El comandante Booth se llegó desde la estación penal de Port Arthur para conocer al nuevo gobernador y cenó con la familia en la Casa de Gobierno. «Sir John y lady Franklin son personas modestas y agradables […]. Una velada de lo más agradable», escribió en su diario7.
Tres semanas después del desembarco, los Franklin se fueron de viaje por la isla. Dondequiera que fuesen había una multitud aclamándolos, les dedicaban discursos de bienvenida, les invitaban a fiestas… Un sinfín de vítores, saludos militares, discursos, cenas y bailes. Durante una fiesta, el presidente propuso un brindis a la salud de lady Franklin. Estaba seguro de que a su Señoría le interesaba la prosperidad de la colonia tanto como a su Excelencia, por lo que celebraban su llegada con el mismo entusiasmo, convencidos de que gracias a su influencia verían restaurada la armonía que tanto deseaban (¡Así se habla!).

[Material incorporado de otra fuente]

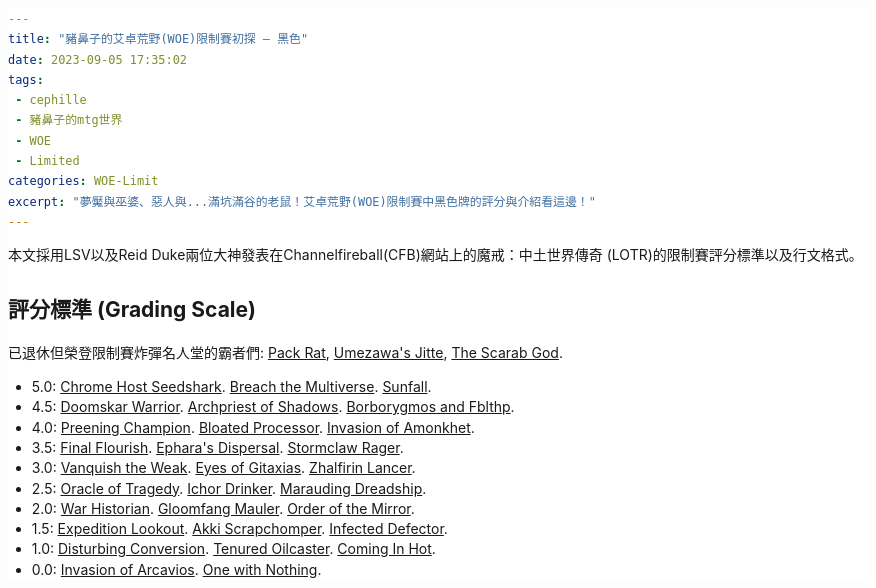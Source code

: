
 ```yaml
---
title: "豬鼻子的艾卓荒野(WOE)限制賽初探 — 黑色"
date: 2023-09-05 17:35:02
tags:
 - cephille
 - 豬鼻子的mtg世界
 - WOE
 - Limited
categories: WOE-Limit
excerpt: "夢魘與巫婆、惡人與...滿坑滿谷的老鼠！艾卓荒野(WOE)限制賽中黑色牌的評分與介紹看這邊！"
---
```


本文採用LSV以及Reid Duke兩位大神發表在Channelfireball(CFB)網站上的魔戒：中土世界傳奇 (LOTR)的限制賽評分標準以及行文格式。



## 評分標準 (Grading Scale)

已退休但榮登限制賽炸彈名人堂的霸者們: [Pack Rat](https://cdn1.mtggoldfish.com/images/h/Pack-Rat-RTR-672.jpg), [Umezawa's Jitte](https://cdn1.mtggoldfish.com/images/h/Umezawas-Jitte-BOK-672.jpg), [The Scarab God](https://magicwizards.s3.ap-northeast-1.amazonaws.com/images/cards/0353_MTGCMM_Main.png).

* 5.0: [Chrome Host Seedshark](https://magicwizards.s3.ap-northeast-1.amazonaws.com/images/cards/0051_MTGMOM_Main.png). [Breach the Multiverse](https://magicwizards.s3.ap-northeast-1.amazonaws.com/images/cards/0094_MTGMOM_Main.png). [Sunfall](https://magicwizards.s3.ap-northeast-1.amazonaws.com/images/cards/0040_MTGMOM_Main.png).
* 4.5: [Doomskar Warrior](https://magicwizards.s3.ap-northeast-1.amazonaws.com/images/cards/0185_MTGMOM_Main.png). [Archpriest of Shadows](https://magicwizards.s3.ap-northeast-1.amazonaws.com/images/cards/0089_MTGMOM_Main.png). [Borborygmos and Fblthp](https://magicwizards.s3.ap-northeast-1.amazonaws.com/images/cards/0219_MTGMOM_Main.png).
* 4.0: [Preening Champion](https://magicwizards.s3.ap-northeast-1.amazonaws.com/images/cards/0073_MTGMOM_Main.png). [Bloated Processor](https://magicwizards.s3.ap-northeast-1.amazonaws.com/images/cards/0093_MTGMOM_Main.png). [Invasion of Amonkhet](https://magicwizards.s3.ap-northeast-1.amazonaws.com/images/cards/0231a_MTGMOM_Mai.png).
* 3.5: [Final Flourish](https://magicwizards.s3.ap-northeast-1.amazonaws.com/images/cards/0104_MTGMOM_Main.png). [Ephara's Dispersal](https://magicwizards.s3.ap-northeast-1.amazonaws.com/images/cards/0055_MTGMOM_Main.png). [Stormclaw Rager](https://hackmd.io/_uploads/rySkpHd63.png).
* 3.0: [Vanquish the Weak](https://magicwizards.s3.ap-northeast-1.amazonaws.com/images/cards/0129_MTGMOM_Main.png). [Eyes of Gitaxias](https://magicwizards.s3.ap-northeast-1.amazonaws.com/images/cards/0057_MTGMOM_Main.png). [Zhalfirin Lancer](https://magicwizards.s3.ap-northeast-1.amazonaws.com/images/cards/0045_MTGMOM_Main.png).
* 2.5: [Oracle of Tragedy](https://magicwizards.s3.ap-northeast-1.amazonaws.com/images/cards/0071_MTGMOM_Main.png). [Ichor Drinker](https://magicwizards.s3.ap-northeast-1.amazonaws.com/images/cards/0111_MTGMOM_Main.png). [Marauding Dreadship](https://magicwizards.s3.ap-northeast-1.amazonaws.com/images/cards/0153_MTGMOM_Main.png).
* 2.0: [War Historian](https://magicwizards.s3.ap-northeast-1.amazonaws.com/images/cards/0214_MTGMOM_Main.png). [Gloomfang Mauler](https://magicwizards.s3.ap-northeast-1.amazonaws.com/images/cards/0108_MTGMOM_Main.png). [Order of the Mirror](https://magicwizards.s3.ap-northeast-1.amazonaws.com/images/cards/0072a_MTGMOM_Mai.png).
* 1.5: [Expedition Lookout](https://magicwizards.s3.ap-northeast-1.amazonaws.com/images/cards/0056_MTGMOM_Main.png). [Akki Scrapchomper](https://magicwizards.s3.ap-northeast-1.amazonaws.com/images/cards/0130_MTGMOM_Main.png). [Infected Defector](https://magicwizards.s3.ap-northeast-1.amazonaws.com/images/cards/0018_MTGMOM_Main.png).
* 1.0: [Disturbing Conversion](https://magicwizards.s3.ap-northeast-1.amazonaws.com/images/cards/0054_MTGMOM_Main.png). [Tenured Oilcaster](https://magicwizards.s3.ap-northeast-1.amazonaws.com/images/cards/0126_MTGMOM_Main.png). [Coming In Hot](https://magicwizards.s3.ap-northeast-1.amazonaws.com/images/cards/0136_MTGMOM_Main.png).
* 0.0: [Invasion of Arcavios](https://magicwizards.s3.ap-northeast-1.amazonaws.com/images/cards/0061a_MTGMOM_Mai.png). [One with Nothing](https://cdn1.mtggoldfish.com/images/h/One-with-Nothing-SOK-672.jpg).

Sir John respondió por su esposa: a lady Franklin le interesaba enormemente la prosperidad de la colonia y la de todos los presentes (gran ovación). Sería tarea suya promover la armonía social y los sentimientos bondadosos «allí donde llegase su influencia» (¡Bien dicho!). El capitán Maconochie se puso en pie, un gesto fuera de lugar, aunque quizá la abundancia de alcohol adormeciera su preocupación por un detalle tan insignificante: nadie merecía semejante cumplido más que lady Franklin y quien había propuesto el brindis se había equivocado al proponerlo a la salud de lady Franklin y sus amigos, puesto que todos los presentes lo eran. Por eso, propuso un brindis «a nuestra salud», que provocó muchas risas8.
Es una pena que no se conserve la descripción que Jane Franklin habría hecho de la escena. ¿Aceptaría que los hombres respondieran por ella o se retorcería de rabia al tener que soportar con una sonrisa que los hombres la trataran con condescendencia o hicieran el ridículo? ¿Le molestaría que se diera por sentado que su ámbito de influencia se iba a limitar al plano social? ¿Le gustaría que «nuestro muy distinguido gobernador» fuese aclamado con tal calor y efusividad mientras a ella se la mencionaba de vez en cuando como si de un apéndice se tratara, o aceptaría que eso era lo que cabía esperar? Las noticias de los periódicos recogen un comportamiento modélico que a menudo se describía como amable, aunque el hecho de que se admirara su «refinada amabilidad» sugiere que esta se debía más a la contención que al entusiasmo9.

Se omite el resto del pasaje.